Your objective
Every word in the data below belongs in your copy, exactly as given; the pictures do not.

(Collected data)
___
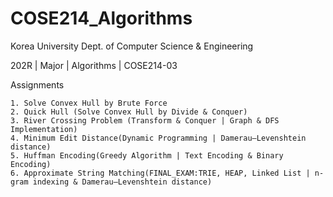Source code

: # COSE214_Algorithms
Korea University Dept. of Computer Science & Engineering 

202R | Major | Algorithms | COSE214-03 

Assignments 

    1. Solve Convex Hull by Brute Force
    2. Quick Hull (Solve Convex Hull by Divide & Conquer)
    3. River Crossing Problem (Transform & Conquer | Graph & DFS Implementation)
    4. Minimum Edit Distance(Dynamic Programming | Damerau–Levenshtein distance)
    5. Huffman Encoding(Greedy Algorithm | Text Encoding & Binary Encoding)
    6. Approximate String Matching(FINAL_EXAM:TRIE, HEAP, Linked List | n-gram indexing & Damerau–Levenshtein distance)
___
Completed exercise
Source code

: # COSE214_Algorithms
Korea University Dept. of Computer Science & Engineering 

202R | Major | Algorithms | COSE214-03 

Assignments 

    1. Solve Convex Hull by Brute Force
    2. Quick Hull (Solve Convex Hull by Divide & Conquer)
    3. River Crossing Problem (Transform & Conquer | Graph & DFS Implementation)
    4. Minimum Edit Distance(Dynamic Programming | Damerau–Levenshtein distance)
    5. Huffman Encoding(Greedy Algorithm | Text Encoding & Binary Encoding)
    6. Approximate String Matching(FINAL_EXAM:TRIE, HEAP, Linked List | n-gram indexing & Damerau–Levenshtein distance)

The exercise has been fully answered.